In the paper, He seeks desperately for validation of his barbaric experiment, which unnecessarily endangers the lives of two twin baby girls in order to confer HIV protection.
To this end, He states that gene-editing could be used to help cure and prevent future HIV infection and improve upon existing medicine and treatments.
Rita Vassena, scientific director, Eugin Group, dismisses this notion as ‘an attempt to find a defensible reason to use CRISPR/Cas9 technology in human embryos at all costs’.
Dr Vassena adds: ‘The idea that editing-derived embryos may one day be able to ‘control the HIV epidemic,’ as the authors claim, is preposterous.
‘Public health initiatives, education, and widespread access to antiviral drugs have been shown to control the HIV epidemic.’
A singular paragraph is dedicated to one of the largest issues facing the use of gene-editing on human embryos, unintentional mutations introduced via CRISPR, known as unwanted edits, called ‘off-target’ mutations.
He writes: ‘Off-target effects and large-scale deletions are major safety concerns for CRISPR genome editing’.
This, it seems, may be one of the few indubitable statements in his paper.
But then he continues: ‘After thoroughly assessing all treated embryos for off-targets and large deletions by whole genome single cell sequencing, one edited embryo did not show any off-target mutations.
‘The other embryo showed one possible off target…we concluded that this off-target genomic insertion might not impact any biological function.’
Professor Urnov said: ‘An egregious misrepresentation of the actual data that can, again, only be described as a blatant falsehood.
‘It is technically impossible to determine whether an edited embryo ‘did not show any off-target mutations’ without destroying that embryo by inspecting every one of its cells.
‘This is a key problem for the entirety of the embryo-editing field, one that the authors sweep under the rug here.’
This graphic reveals how, theoretically, an embryo could be ‘edited’ using the powerful tool Crispr-Cas9 to defend humans against HIV infection
WHAT IS CRISPR-CAS9?
CRISPR-Cas9 is a tool for making precise edits in DNA, discovered in bacteria.

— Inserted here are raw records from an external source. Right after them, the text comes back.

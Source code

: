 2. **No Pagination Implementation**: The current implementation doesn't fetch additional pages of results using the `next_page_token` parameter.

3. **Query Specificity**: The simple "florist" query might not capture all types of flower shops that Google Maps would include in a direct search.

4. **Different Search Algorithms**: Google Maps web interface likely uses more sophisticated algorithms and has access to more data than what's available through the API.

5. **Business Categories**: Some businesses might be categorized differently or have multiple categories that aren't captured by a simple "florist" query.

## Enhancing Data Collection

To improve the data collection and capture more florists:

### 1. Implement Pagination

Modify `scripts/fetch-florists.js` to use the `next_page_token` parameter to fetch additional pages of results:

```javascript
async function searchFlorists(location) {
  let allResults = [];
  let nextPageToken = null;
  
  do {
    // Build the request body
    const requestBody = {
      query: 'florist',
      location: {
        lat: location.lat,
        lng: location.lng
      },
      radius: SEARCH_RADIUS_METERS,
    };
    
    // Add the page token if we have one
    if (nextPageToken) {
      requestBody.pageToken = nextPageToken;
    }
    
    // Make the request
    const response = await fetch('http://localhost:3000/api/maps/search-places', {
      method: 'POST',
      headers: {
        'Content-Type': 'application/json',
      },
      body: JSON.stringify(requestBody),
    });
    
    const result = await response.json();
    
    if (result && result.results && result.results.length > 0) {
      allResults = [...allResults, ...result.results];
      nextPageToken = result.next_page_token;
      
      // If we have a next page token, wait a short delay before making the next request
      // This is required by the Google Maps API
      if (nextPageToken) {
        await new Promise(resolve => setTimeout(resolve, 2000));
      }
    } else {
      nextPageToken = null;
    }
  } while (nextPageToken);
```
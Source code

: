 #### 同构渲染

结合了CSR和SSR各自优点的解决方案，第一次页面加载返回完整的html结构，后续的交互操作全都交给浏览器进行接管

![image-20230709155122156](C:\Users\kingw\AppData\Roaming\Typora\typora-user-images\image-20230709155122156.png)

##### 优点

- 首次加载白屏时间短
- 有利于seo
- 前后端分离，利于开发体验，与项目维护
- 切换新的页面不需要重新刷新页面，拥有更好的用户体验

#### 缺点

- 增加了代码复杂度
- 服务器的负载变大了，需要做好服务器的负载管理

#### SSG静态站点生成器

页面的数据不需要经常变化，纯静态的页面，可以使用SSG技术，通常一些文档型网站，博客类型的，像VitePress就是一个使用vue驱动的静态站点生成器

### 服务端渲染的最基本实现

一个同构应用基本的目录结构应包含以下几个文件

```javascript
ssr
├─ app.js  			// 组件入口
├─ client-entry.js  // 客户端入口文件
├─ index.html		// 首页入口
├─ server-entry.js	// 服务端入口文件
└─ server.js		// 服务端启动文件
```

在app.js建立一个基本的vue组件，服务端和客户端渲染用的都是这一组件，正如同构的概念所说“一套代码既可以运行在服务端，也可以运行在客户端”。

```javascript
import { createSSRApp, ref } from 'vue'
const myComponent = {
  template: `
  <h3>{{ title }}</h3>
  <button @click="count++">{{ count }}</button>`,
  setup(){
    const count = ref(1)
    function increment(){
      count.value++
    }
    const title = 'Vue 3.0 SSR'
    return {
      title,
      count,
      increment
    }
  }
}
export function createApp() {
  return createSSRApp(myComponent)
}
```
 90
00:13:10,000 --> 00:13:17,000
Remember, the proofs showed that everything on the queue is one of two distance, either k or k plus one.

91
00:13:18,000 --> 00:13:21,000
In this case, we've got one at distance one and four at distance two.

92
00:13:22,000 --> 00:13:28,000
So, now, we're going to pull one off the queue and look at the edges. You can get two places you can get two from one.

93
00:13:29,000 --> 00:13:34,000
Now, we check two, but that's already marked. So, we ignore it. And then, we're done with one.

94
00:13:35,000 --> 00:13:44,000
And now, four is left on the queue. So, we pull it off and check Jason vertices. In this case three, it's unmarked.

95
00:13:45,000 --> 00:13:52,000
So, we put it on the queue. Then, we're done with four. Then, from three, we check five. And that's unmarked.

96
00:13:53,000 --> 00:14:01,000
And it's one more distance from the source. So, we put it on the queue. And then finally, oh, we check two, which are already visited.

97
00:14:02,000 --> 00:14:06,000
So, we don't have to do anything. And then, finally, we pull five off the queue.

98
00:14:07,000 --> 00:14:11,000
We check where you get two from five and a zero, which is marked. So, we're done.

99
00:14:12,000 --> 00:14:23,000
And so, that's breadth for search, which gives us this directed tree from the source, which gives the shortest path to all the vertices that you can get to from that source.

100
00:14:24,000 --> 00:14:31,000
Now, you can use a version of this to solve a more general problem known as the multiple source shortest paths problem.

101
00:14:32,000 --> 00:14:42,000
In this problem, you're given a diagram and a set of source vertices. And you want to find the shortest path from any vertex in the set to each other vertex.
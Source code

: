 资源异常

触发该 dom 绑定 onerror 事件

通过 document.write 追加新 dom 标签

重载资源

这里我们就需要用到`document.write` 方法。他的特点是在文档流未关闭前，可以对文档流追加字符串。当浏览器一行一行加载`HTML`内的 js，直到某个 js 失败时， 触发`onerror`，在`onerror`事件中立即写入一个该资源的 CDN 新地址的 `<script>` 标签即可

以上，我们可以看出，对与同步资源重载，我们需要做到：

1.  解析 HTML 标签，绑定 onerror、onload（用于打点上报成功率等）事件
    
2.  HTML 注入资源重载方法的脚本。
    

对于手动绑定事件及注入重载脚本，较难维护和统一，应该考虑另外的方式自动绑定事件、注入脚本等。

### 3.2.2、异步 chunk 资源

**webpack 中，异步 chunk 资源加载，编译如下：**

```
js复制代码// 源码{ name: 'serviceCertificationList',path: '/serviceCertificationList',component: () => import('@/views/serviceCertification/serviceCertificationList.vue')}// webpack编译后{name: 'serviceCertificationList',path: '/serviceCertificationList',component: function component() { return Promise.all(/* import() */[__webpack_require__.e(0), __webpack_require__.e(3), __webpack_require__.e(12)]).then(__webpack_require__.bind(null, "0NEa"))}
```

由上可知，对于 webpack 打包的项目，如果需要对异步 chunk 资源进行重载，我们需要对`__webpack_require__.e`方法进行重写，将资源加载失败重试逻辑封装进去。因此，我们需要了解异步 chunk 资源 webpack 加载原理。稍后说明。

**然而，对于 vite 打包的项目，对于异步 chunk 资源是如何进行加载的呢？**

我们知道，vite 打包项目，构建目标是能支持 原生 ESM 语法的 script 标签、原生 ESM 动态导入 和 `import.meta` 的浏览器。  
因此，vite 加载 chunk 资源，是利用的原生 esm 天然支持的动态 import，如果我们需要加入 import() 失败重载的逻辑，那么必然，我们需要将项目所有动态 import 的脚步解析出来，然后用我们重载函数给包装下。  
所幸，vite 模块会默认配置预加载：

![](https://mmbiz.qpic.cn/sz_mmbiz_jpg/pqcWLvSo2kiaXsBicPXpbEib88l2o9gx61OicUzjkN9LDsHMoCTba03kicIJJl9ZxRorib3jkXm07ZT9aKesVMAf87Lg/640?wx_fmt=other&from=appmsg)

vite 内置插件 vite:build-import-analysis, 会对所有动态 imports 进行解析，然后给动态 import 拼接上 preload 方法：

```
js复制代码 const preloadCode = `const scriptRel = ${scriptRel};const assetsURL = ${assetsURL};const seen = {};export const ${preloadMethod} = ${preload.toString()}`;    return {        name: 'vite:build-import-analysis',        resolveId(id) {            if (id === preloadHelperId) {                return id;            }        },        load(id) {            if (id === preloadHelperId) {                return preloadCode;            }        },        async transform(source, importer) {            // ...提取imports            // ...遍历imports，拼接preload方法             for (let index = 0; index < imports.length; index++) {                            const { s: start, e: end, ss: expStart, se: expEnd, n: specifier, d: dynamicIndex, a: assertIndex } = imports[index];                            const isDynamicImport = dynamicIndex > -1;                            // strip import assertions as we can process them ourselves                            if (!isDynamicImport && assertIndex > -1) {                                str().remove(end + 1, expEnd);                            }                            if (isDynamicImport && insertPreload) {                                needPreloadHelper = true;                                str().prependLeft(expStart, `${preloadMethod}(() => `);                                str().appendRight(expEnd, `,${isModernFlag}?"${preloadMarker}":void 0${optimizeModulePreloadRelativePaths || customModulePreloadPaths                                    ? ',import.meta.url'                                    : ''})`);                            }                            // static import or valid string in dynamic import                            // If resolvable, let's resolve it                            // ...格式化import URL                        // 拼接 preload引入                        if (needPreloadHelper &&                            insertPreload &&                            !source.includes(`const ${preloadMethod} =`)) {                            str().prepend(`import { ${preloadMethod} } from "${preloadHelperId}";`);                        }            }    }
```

The acronym stands for ‘Clustered Regularly Inter-Spaced Palindromic Repeats’.
The technique involves a DNA cutting enzyme and a small tag which tells the enzyme where to cut.
The CRISPR/Cas9 technique uses tags which identify the location of the mutation, and an enzyme, which acts as tiny scissors, to cut DNA in a precise place, allowing small portions of a gene to be removed
By editing this tag, scientists are able to target the enzyme to specific regions of DNA and make precise cuts, wherever they like.
It has been used to ‘silence’ genes – effectively switching them off.
When cellular machinery repairs the DNA break, it removes a small snip of DNA.
In this way, researchers can precisely turn off specific genes in the genome.
The approach has been used previously to edit the HBB gene responsible for a condition called β-thalassaemia.